There are two contests tomorrow in the Iowa caucuses. No, I do not refer to the Republican race, but to the Democratic one. There is the battle between Clinton-Edwards-Obama for first place, and then there is the battle between Dodd-Biden-Richardson-Kucinich for fourth place. The import of the first contest is obvious, but the second contest matters, too.
If Edwards wins in Iowa and Obama wins in New Hampshire, we could see a situation develop where none of the top three candidates are able to gather a majority of the delegates before the convention. The reason is simple. While Edwards will probably drop out if he doesn’t win Iowa or New Hampshire, Clinton and Obama have too much money and national support to quit before February 5th’s Super Duper Tuesday. And Hillary has some advantages on Super Duper Tuesday. Among the twenty-one states voting for Democrats that day are her adopted homes states of Arkansas and New York, plus regional neighbors New Jersey and Connecticut. California is also friendly turf for the Clintons. If Clinton remains viable, she will probably win the plurality of delegates in Super Tuesday. If the race has already been whittled down to a two-way race between Clinton and Obama, she will probably win a majority of delegates and be well on her way to the nomination.

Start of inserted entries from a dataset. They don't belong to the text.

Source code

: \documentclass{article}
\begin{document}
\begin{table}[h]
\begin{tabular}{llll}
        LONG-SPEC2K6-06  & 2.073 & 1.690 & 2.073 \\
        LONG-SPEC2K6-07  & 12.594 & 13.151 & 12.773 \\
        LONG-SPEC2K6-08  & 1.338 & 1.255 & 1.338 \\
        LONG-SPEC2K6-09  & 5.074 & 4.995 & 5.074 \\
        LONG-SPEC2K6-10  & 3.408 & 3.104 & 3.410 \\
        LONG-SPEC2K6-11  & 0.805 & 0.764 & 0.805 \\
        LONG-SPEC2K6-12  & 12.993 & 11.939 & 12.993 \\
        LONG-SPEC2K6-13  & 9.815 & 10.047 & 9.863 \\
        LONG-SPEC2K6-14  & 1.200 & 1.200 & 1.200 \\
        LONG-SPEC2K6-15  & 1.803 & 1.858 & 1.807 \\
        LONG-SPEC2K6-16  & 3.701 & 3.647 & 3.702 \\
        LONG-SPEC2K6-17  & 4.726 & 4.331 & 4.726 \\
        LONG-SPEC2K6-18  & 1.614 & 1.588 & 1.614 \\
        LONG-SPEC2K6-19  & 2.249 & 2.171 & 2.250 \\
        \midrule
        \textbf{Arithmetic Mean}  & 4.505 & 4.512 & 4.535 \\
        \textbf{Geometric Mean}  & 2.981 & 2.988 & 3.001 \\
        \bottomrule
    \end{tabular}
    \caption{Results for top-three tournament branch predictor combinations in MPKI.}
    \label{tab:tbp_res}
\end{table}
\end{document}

It might be too late, at that point, for buyer’s remorse. It is better for the Democratic contest to last as long, and involve as many states, as possible. The more candidates in the race the more likely that the race will last and will involve more diversity of opinion.
If Edwards wins Iowa and can go on to win, say, South Carolina, we will be in good shape for a three-way race that lasts a while…maybe even into the convention. And that’s where the second-tier candidates come in. In any brokered convention, you can rely on Biden and Richardson to toss their delegates to Clinton and Kucinich to toss his delegates to Obama. I don’t know where Dodd will throw his delegates, but I doubt they will be with the Clintons.
If you want a long campaign and you want something other than a Clinton restoration, then you should hope that Edwards wins the Iowa caucus and that Dodd wins the fourth place contest. If you’re an anti-Clintons Iowa voter you have really three options.
1) You can vote for Obama, hoping he simply wipes Clinton out and sweeps to victory.
2) You can vote for Edwards, hoping that he can parlay an Iowa victory into victories in other states. However, it still unlikely Edwards can win except in a brokered convention unless Clinton simply implodes before Feb. 5th.
3) You can vote for Dodd as a first choice and if he isn’t viable, switch to 1) or 2).
I advise option three because keeping Dodd in the race is important. It rewards good behavior, it shows that backbone pays off electorally, and it keeps someone in the race that is right on the issues and has the experience and press relations to be president…if given the chance. If Dodd finishes fourth he will not only fight on, but he will surpass expectations and get some new attention. If one of the big three drop out, Dodd could move up. He might even get enough publicity and connect with enough voters to get a shot at the vice-presidency.
So, my recommendation is that Iowa primary voters go to the caucus intending to vote for Dodd. If Dodd doesn’t reach 15% at your caucus, then vote for Edwards. Or Obama. Either way. Just, please…don’t be an idiot and vote for Hillary Clinton.
Sounds about right to me. I sure hope Dodd gets some kind of atta-boy from the Iowa voters for his efforts. Since things might well be over by the time Ohio rolls around it probably won’t matter, but if I was voting tomorrow it would be for Dodd. In this current crop of Dems, he has earned my respect.
Wow, you are too pessimistic by half. Edwards could certainly win this thing. Should he prevail and Iowa and volt to victory the race is transformed. Clinton and Obama stay in ’cause they have enough money to fight until the end, but Edwards will be launched.
Should Edwards win Iowa, but not NH, SC, or NV, he could still win provided NH, SC, and NV and not all won by the same candidate.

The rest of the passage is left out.